You can create a semantic type based on a regular expression in Talend Dictionary Service and add it to the list
of recognized data types in Talend Data Preparation
In Talend Data Preparation, not every
type of data can currently be matched with one of the predefined semantic types. Italian
social security numbers, also known as codice fiscale, are currently not recognized for
example.
Let's say that you work for an Italian company, only dealing with Italian customers. In
this example, you need to clean some customer data, such as their names, email address,
or their social security number. The semantic type for the column containing the social
security number data will be set by default to text
. This is not
specific enough and you would like to create a new category in order to match this type
of data: a codice fiscale
semantic type in this case.
You will create this new semantic type in Talend Dictionary Service, and it will be
automatically available in Talend Data Preparation so that your data can be
matched with a proper type.
Important: For security reasons, a few regular expressions cannot be used,
especially the backreferences. For more information, see the
RE2/J
documentation.
Procedure
-
Open the Semantic types view from the left panel of the
Talend Data Preparation
homepage and click Add semantic type.
-
In the Name field, enter codice
fiscale.
-
In the Description field, enter Italian
social security number.
-
In the Type drop-down list, select Regular
expression.
-
Keep the Use for validation switch activated.
Using a regular expression, a dictionary or a compound type for validation
means that it will be used to define which values are considered right or
wrong in a given column. The result of this validation process can be seen
in the quality bar of each column in your datasets.
In any case, regular expressions or dictionary of values are used for data
discovery, that calculates the matching percentage between the reference
values and your data to define the semantic type of each column.
In this example, if you were to deactivate the switch, the regular expression
would only be used for data discovery, and no value would be considered
invalid.
-
In the Content drop-down list, select the type of
content that you want to validate, Any character in this
case.
This option helps optimizing performances. Only the data that matches the
selected type will be validated. You can choose to only validate
Alphabetic or Numeric values
against a regular expression, but because Italian social security numbers
contain both, you have to select Any character.
-
In the Validation pattern field, enter
^[A-Z]{6}[0-9]{2}[A-Z][0-9]{2}[A-Z][0-9]{3}[A-Z]$.
This regular expression is designed to match the Italian codice fiscale,
which is an alphanumeric code of 16 characters. Data that matches that
pattern in Talend Data Preparation will be
identified as codice fiscale.
-
Click Save and publish to send the new semantic type to
the Talend Dictionary Service
server and make it available to the Talend Data Preparation users.
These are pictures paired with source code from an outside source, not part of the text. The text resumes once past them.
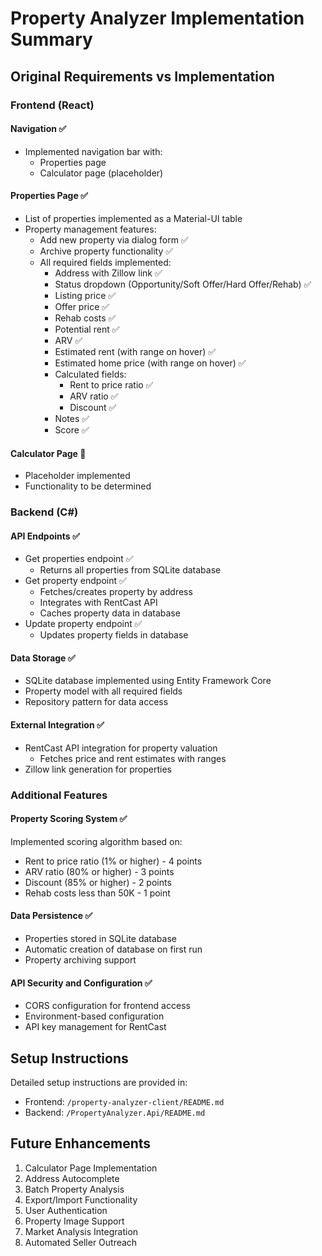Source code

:# Property Analyzer Implementation Summary

## Original Requirements vs Implementation

### Frontend (React)

#### Navigation ✅
- Implemented navigation bar with:
  - Properties page
  - Calculator page (placeholder)

#### Properties Page ✅
- List of properties implemented as a Material-UI table
- Property management features:
  - Add new property via dialog form ✅
  - Archive property functionality ✅
  - All required fields implemented:
    - Address with Zillow link ✅
    - Status dropdown (Opportunity/Soft Offer/Hard Offer/Rehab) ✅
    - Listing price ✅
    - Offer price ✅
    - Rehab costs ✅
    - Potential rent ✅
    - ARV ✅
    - Estimated rent (with range on hover) ✅
    - Estimated home price (with range on hover) ✅
    - Calculated fields:
      - Rent to price ratio ✅
      - ARV ratio ✅
      - Discount ✅
    - Notes ✅
    - Score ✅

#### Calculator Page 🚧
- Placeholder implemented
- Functionality to be determined

### Backend (C#)

#### API Endpoints ✅
- Get properties endpoint ✅
  - Returns all properties from SQLite database
- Get property endpoint ✅
  - Fetches/creates property by address
  - Integrates with RentCast API
  - Caches property data in database
- Update property endpoint ✅
  - Updates property fields in database

#### Data Storage ✅
- SQLite database implemented using Entity Framework Core
- Property model with all required fields
- Repository pattern for data access

#### External Integration ✅
- RentCast API integration for property valuation
  - Fetches price and rent estimates with ranges
- Zillow link generation for properties

### Additional Features

#### Property Scoring System ✅
Implemented scoring algorithm based on:
- Rent to price ratio (1% or higher) - 4 points
- ARV ratio (80% or higher) - 3 points
- Discount (85% or higher) - 2 points
- Rehab costs less than 50K - 1 point

#### Data Persistence ✅
- Properties stored in SQLite database
- Automatic creation of database on first run
- Property archiving support

#### API Security and Configuration ✅
- CORS configuration for frontend access
- Environment-based configuration
- API key management for RentCast

## Setup Instructions

Detailed setup instructions are provided in:
- Frontend: `/property-analyzer-client/README.md`
- Backend: `/PropertyAnalyzer.Api/README.md`

## Future Enhancements

1. Calculator Page Implementation
2. Address Autocomplete
3. Batch Property Analysis
4. Export/Import Functionality
5. User Authentication
6. Property Image Support
7. Market Analysis Integration
8. Automated Seller Outreach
Clicking Save as draft means that the semantic type
will be stored in Talend Dictionary Service, but will not be
broadcast to the Talend Web applications.
This allows you to chose the moment when you want to make your semantic
types public.
The codice fiscale type is now available in the list
of semantic types with the status set as
Published.
The change in semantic types is instantly effective in Talend Data Preparation for every
new dataset that you import. For existing datasets, you need to manually
change the column type or reimport your dataset.
-
Go back to your dataset containing the Italian social security numbers.
-
Click the menu icon in the codice_fiscale column header
and select .
The column type now matches the newly created category.
Results
Your data is now matched with the codice_fiscale
semantic type, that
you manually created in Talend Dictionary Service. From now on, when
importing new datasets containing Italian social security numbers, they will
automatically be matched with the proper type.